Data fetching, forward pass and back prop are implemented in the schedule. Thus, I don't think they are trainer hooks. Is there any use case for such hooks?
Data fetching, forward pass and back prop are implemented in the schedule. Thus, I don't think they are trainer hooks. Is there any use case for such hooks?
Correct, and that is why I didnt call them trainer hooks. There are some cases that this can be helpful, like splitting the batch in tensor parallelisms, applying mixup, etc. And the main issue is, such customization is allowed by PyTorch but currently not allowed by Colossal-AI.
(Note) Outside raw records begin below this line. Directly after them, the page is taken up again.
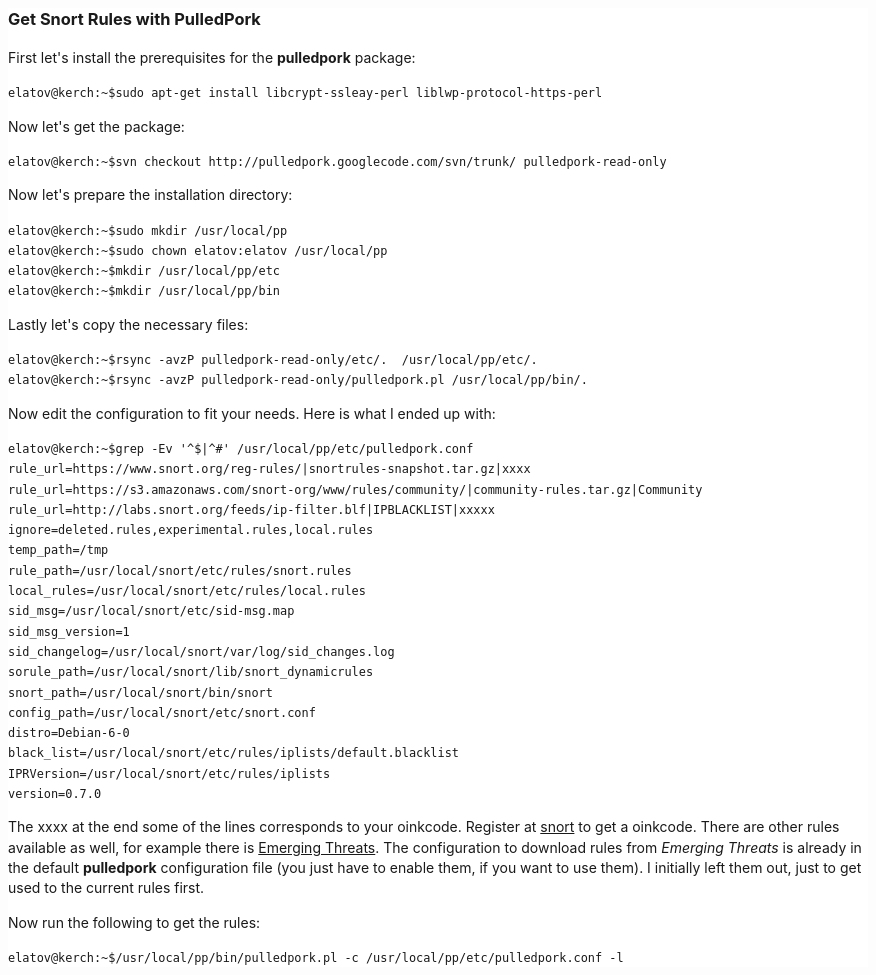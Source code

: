 
### Get Snort Rules with PulledPork

First let's install the prerequisites for the **pulledpork** package:

    elatov@kerch:~$sudo apt-get install libcrypt-ssleay-perl liblwp-protocol-https-perl


Now let's get the package:

    elatov@kerch:~$svn checkout http://pulledpork.googlecode.com/svn/trunk/ pulledpork-read-only


Now let's prepare the installation directory:

    elatov@kerch:~$sudo mkdir /usr/local/pp
    elatov@kerch:~$sudo chown elatov:elatov /usr/local/pp
    elatov@kerch:~$mkdir /usr/local/pp/etc
    elatov@kerch:~$mkdir /usr/local/pp/bin


Lastly let's copy the necessary files:

    elatov@kerch:~$rsync -avzP pulledpork-read-only/etc/.  /usr/local/pp/etc/.
    elatov@kerch:~$rsync -avzP pulledpork-read-only/pulledpork.pl /usr/local/pp/bin/.


Now edit the configuration to fit your needs. Here is what I ended up with:

    elatov@kerch:~$grep -Ev '^$|^#' /usr/local/pp/etc/pulledpork.conf
    rule_url=https://www.snort.org/reg-rules/|snortrules-snapshot.tar.gz|xxxx
    rule_url=https://s3.amazonaws.com/snort-org/www/rules/community/|community-rules.tar.gz|Community
    rule_url=http://labs.snort.org/feeds/ip-filter.blf|IPBLACKLIST|xxxxx
    ignore=deleted.rules,experimental.rules,local.rules
    temp_path=/tmp
    rule_path=/usr/local/snort/etc/rules/snort.rules
    local_rules=/usr/local/snort/etc/rules/local.rules
    sid_msg=/usr/local/snort/etc/sid-msg.map
    sid_msg_version=1
    sid_changelog=/usr/local/snort/var/log/sid_changes.log
    sorule_path=/usr/local/snort/lib/snort_dynamicrules
    snort_path=/usr/local/snort/bin/snort
    config_path=/usr/local/snort/etc/snort.conf
    distro=Debian-6-0
    black_list=/usr/local/snort/etc/rules/iplists/default.blacklist
    IPRVersion=/usr/local/snort/etc/rules/iplists
    version=0.7.0


The xxxx at the end some of the lines corresponds to your oinkcode. Register at [snort](https://www.snort.org/users/sign_in) to get a oinkcode. There are other rules available as well, for example there is [Emerging Threats](http://www.emergingthreats.net/). The configuration to download rules from *Emerging Threats* is already in the default **pulledpork** configuration file (you just have to enable them, if you want to use them). I initially left them out, just to get used to the current rules first.

Now run the following to get the rules:

    elatov@kerch:~$/usr/local/pp/bin/pulledpork.pl -c /usr/local/pp/etc/pulledpork.conf -l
I do agree that this is not supported by Colossal-AI. I found these use cases are indeed not related to schedule if we are adding hooks to schedule.Splitting the batch can be done at the dataset/dataloader or the first layer of model and applying mixup should be done at the dataset/dataloader.
I do agree that this is not supported by Colossal-AI. I found these use cases are indeed not related to schedule if we are adding hooks to schedule.Splitting the batch can be done at the dataset/dataloader or the first layer of model and applying mixup should be done at the dataset/dataloader.
I am also not sure how to implement such hooks. Just open the issue to collect ideas.
I think if we can abstract this part, it will provide some flexibility and extensibility to the schedule class. For example, there is a batch_data_process_func
parameter to allow some customization (e.g. apply mixup if a user really wants to).
We have updated a lot. This issue was closed due to inactivity. Thanks.